Umut ve mental iyi oluş
Umuda ihtiyacımız var çünkü umudun, mutluluğun en önde gelen belirleyicilerinden biri olduğu farklı çalışmalarda ortaya konulmuştur. Umut, diğer olumlu duyguları da tetikleyici bir role sahiptir. Yani siz umutlu ve iyimser olduğunuzda mutluluk, neşe, sevinç, cesaret gibi diğer olumlu duygularda harekete geçecektir. Olumlu duyguları sık yaşamanın ise değeri ve önemi büyüktür. Pozitif psikoloji alanında önemli çalışmalarıyla bilinen Barbara Fredrickson’un ortaya attığı bir duygu teorisine göre olumlu duyguları sık deneyimlemenin, insanların düşünce-eylem repertuvarlarını genişlettiği, olumsuz duyguların etkilerini geri aldığı ve iyi oluşu (mutluluk) artırdığı bilinmektedir. Bu modele göre olumlu duyguları deneyimleme, dikkat ve bilişin kapsamını genişletmekte, esnek ve yaratıcı düşünmeyi mümkün kılmakta ve kalıcı başa çıkma kaynakları oluşturmaktadır.
Umut ve yaşam kalitesi
Umut, mental sağlığın ötesinde iş yaşamında da üreticiliği ve yaratıcılığı artırmaktadır. Okul yaşamında öğrencilerin akademik başarılarını da olumlu yönde etkilemektedir. Umut düzeyi yüksek bireyler, sağlıklı yaşam davranışlarını daha sık sergilemektedirler. Çünkü umutsuz bireyler sağlıkla ilgili konularda da egzersiz yapmanın ya da sağlıklı beslenmenin bir şeyi değiştirmeyeceğine inanabilmektedirler. Umutlu bireyler ise sağlıklı beslenirlerse, egzersiz yaparlarsa ya da zararlı alışkanlıkları terk ederlerse sağlıklarının iyiye gideceğine inanmaktadırlar ve bu inanç da onları motive etmektedir.

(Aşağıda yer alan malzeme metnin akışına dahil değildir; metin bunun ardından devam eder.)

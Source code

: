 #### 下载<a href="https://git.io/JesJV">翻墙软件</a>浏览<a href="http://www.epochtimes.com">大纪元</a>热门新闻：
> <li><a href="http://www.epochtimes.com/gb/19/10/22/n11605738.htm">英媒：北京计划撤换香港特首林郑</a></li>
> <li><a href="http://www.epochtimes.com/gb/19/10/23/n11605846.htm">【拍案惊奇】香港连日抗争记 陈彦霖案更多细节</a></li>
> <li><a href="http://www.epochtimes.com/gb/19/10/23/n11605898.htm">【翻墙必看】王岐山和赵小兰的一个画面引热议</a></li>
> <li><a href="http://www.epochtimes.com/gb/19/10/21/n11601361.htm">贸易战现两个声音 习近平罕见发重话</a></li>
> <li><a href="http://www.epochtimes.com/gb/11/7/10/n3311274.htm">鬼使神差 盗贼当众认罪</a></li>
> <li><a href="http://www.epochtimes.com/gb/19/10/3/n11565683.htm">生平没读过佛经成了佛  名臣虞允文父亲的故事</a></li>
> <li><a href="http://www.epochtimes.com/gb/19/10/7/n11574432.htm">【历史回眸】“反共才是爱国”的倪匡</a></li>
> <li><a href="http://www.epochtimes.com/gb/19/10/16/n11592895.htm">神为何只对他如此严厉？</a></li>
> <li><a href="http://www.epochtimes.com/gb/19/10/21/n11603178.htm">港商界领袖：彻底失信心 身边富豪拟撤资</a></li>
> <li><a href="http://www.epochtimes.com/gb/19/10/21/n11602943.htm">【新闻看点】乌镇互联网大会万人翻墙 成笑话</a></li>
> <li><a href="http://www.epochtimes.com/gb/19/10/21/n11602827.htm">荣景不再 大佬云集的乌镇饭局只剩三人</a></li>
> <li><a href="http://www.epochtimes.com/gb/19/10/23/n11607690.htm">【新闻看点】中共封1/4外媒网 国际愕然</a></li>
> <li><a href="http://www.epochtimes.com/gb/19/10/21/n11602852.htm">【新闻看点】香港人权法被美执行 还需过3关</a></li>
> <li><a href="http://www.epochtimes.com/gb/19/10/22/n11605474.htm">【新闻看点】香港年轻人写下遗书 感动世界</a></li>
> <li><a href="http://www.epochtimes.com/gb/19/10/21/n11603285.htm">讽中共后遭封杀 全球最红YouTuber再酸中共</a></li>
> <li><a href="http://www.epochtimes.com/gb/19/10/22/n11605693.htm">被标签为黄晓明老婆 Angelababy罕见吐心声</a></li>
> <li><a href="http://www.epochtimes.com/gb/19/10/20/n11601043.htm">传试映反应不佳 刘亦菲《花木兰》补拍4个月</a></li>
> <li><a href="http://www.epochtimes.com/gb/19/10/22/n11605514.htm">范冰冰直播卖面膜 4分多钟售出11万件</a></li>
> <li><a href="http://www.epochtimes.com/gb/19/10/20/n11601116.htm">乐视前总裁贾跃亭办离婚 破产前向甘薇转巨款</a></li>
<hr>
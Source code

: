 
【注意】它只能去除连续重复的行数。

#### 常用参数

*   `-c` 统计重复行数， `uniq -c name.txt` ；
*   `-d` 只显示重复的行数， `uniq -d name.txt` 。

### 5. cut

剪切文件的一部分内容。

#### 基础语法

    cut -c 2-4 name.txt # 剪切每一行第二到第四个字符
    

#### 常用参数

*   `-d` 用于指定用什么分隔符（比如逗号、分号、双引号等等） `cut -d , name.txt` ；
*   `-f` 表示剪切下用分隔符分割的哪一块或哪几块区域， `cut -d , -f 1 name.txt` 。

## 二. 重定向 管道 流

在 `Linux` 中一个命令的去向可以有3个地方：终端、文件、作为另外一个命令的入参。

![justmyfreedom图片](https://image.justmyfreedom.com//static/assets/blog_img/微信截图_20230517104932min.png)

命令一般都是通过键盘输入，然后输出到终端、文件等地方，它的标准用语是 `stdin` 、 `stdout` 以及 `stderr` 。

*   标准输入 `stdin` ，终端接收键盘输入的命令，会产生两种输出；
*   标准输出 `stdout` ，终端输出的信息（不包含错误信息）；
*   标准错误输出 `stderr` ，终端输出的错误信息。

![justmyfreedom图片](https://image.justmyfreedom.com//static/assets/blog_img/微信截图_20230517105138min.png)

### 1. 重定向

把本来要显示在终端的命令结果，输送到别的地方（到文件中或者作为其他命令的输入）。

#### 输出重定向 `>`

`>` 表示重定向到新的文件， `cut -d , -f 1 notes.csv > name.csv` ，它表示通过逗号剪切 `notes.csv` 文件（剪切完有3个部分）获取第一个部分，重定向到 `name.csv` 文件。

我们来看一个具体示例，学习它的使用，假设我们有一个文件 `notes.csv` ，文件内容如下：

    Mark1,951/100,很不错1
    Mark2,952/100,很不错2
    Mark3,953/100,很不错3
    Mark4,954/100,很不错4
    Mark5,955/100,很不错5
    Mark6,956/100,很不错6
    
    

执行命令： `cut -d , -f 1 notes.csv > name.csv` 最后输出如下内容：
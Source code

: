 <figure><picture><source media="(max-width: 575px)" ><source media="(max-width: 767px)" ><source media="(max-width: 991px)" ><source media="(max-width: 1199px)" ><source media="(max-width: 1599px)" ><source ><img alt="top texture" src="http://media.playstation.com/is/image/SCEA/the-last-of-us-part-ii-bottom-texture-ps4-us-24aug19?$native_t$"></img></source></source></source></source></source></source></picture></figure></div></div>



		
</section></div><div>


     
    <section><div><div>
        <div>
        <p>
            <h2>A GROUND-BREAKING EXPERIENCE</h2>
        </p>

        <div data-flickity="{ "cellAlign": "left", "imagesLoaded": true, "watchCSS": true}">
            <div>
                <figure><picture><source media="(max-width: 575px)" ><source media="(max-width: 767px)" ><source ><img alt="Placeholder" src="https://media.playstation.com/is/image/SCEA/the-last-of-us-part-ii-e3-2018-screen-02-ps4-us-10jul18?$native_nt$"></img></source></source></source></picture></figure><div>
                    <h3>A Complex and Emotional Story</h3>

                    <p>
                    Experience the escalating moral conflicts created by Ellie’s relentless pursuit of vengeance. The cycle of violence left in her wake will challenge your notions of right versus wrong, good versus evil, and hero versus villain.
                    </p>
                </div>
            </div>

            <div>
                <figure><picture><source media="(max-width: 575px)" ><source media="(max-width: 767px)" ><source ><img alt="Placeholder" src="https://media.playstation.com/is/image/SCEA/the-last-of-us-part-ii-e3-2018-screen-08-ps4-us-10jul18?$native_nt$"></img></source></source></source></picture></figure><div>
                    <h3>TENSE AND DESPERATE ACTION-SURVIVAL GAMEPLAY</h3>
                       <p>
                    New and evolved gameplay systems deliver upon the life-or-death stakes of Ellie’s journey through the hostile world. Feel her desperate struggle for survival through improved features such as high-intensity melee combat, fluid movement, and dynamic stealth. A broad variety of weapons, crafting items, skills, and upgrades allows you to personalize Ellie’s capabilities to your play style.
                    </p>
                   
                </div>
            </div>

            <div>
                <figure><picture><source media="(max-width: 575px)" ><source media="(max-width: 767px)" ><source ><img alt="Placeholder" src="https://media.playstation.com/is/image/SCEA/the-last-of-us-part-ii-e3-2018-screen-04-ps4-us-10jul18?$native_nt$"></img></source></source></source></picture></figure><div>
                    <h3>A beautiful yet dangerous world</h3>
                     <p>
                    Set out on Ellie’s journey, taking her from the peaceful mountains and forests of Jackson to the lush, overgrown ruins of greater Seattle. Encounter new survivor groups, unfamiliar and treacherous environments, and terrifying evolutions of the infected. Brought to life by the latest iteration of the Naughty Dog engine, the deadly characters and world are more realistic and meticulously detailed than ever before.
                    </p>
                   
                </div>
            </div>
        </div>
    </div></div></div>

Yazımızı Jemma Kelly’nin sözleriyle bitirelim: “Kötümserliğin, kendini gerçekleştiren bir kehanet haline gelmesine izin vermemeliyiz. İnsanı öldüren umuttur sözü yaygındır ancak asıl ölümcül olan umutsuzluktur. Kötümserliği havalı olmaktan çıkarmalıyız.”